CPRA Considerations for Alternative Data Diligence
Private fund managers that use alternative data for investment research will want to confirm during due diligence of alternative data providers that the collection of any personal information from California residents by the vendor or any downstream supplier complies with the CPRA. Further, even though “de-identified information” and “aggregate consumer information” are excluded from the definition of “personal information” under the CPRA, private fund managers will want to ensure that the data sets they receive meet the CPRA’s requirement that the de-identification/aggregation cannot be readily reverse-engineered.

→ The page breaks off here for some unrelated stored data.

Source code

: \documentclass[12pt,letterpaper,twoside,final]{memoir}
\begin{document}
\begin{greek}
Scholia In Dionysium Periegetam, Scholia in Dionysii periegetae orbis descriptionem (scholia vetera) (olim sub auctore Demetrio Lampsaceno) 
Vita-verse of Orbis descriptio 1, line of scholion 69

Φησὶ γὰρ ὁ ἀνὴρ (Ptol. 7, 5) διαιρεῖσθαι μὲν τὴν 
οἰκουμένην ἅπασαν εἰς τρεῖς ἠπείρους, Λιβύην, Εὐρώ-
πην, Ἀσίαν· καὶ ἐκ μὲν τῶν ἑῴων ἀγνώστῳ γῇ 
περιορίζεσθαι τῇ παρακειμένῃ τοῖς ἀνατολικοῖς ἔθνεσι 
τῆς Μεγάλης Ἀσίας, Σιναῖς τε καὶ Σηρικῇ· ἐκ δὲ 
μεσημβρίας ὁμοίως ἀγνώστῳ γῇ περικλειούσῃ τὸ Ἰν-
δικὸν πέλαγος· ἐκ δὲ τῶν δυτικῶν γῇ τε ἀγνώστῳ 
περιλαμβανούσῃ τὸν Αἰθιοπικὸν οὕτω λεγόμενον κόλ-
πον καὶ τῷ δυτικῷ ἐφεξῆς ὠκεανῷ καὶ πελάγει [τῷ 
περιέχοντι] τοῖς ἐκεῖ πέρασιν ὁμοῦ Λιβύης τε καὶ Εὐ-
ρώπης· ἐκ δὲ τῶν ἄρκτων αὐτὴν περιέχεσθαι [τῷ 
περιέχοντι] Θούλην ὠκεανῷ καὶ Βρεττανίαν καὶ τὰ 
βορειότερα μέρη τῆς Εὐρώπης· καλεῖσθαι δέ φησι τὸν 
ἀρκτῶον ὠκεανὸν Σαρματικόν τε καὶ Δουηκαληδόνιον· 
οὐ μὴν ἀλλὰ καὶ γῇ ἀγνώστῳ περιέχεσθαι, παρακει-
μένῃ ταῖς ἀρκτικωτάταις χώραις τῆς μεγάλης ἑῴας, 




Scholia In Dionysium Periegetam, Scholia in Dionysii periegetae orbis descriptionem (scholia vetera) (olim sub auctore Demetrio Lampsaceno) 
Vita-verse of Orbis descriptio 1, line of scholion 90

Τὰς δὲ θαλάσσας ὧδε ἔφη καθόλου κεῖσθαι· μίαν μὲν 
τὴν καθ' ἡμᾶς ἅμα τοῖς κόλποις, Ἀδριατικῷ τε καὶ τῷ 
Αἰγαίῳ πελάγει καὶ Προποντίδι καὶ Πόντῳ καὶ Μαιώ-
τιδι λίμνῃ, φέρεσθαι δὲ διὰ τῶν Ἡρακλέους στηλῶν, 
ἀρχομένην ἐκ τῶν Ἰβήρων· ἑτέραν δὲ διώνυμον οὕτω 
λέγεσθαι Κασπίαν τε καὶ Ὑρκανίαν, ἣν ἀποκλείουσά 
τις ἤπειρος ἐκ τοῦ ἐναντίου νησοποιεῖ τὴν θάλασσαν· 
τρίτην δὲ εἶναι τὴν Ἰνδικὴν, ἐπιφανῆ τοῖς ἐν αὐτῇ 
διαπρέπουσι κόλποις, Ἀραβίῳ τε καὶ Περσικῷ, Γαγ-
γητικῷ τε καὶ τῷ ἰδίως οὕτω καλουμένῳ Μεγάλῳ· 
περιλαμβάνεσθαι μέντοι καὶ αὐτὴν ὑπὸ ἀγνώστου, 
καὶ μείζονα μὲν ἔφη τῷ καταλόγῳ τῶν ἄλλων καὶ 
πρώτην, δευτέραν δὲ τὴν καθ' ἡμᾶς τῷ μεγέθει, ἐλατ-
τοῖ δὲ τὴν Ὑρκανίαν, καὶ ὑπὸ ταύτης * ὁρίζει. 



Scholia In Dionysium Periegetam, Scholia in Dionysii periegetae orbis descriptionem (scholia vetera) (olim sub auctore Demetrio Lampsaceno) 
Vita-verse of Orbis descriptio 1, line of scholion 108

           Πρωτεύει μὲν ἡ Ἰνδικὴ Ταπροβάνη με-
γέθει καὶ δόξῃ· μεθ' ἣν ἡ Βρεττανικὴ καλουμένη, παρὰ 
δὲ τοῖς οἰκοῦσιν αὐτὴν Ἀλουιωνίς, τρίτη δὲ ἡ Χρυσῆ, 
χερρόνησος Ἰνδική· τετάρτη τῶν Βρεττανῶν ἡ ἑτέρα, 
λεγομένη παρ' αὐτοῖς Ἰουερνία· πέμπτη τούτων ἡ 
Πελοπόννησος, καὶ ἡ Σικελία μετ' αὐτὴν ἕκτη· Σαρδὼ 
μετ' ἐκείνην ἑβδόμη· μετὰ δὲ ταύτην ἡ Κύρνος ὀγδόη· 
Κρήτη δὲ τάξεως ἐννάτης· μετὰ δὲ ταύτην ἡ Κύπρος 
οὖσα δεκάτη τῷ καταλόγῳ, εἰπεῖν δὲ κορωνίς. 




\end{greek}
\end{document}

The CPRA’s more robust exception for “publicly available” information should be welcome news for web scrapers. Under the CCPA, “publicly available” was limited to information made available from federal, state or local government records. Thus, for example, when scraping the public portions of social media sites, personal information of California residents was in scope of the CCPA even where the California resident had chosen to make such information public. The CPRA, however, addresses some of the anomalous results this caused by expanding the exclusion for “publicly available” information to include information that a business has a reasonable basis to believe is lawfully made available to the general public by the consumer or from widely distributed media or information made available by a person to whom the consumer has disclosed the information if the consumer has not restricted the information to a specific audience.